(Saved entries)
·····
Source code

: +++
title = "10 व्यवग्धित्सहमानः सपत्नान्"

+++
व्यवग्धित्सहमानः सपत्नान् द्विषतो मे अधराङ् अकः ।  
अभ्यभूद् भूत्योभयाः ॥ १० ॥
·····
AIM OF THE EXERCISE: Restate every record exactly, leaving nothing out.

RESULT:
Source code

: +++
title = "10 व्यवग्धित्सहमानः सपत्नान्"

+++
व्यवग्धित्सहमानः सपत्नान् द्विषतो मे अधराङ् अकः ।  
अभ्यभूद् भूत्योभयाः ॥ १० ॥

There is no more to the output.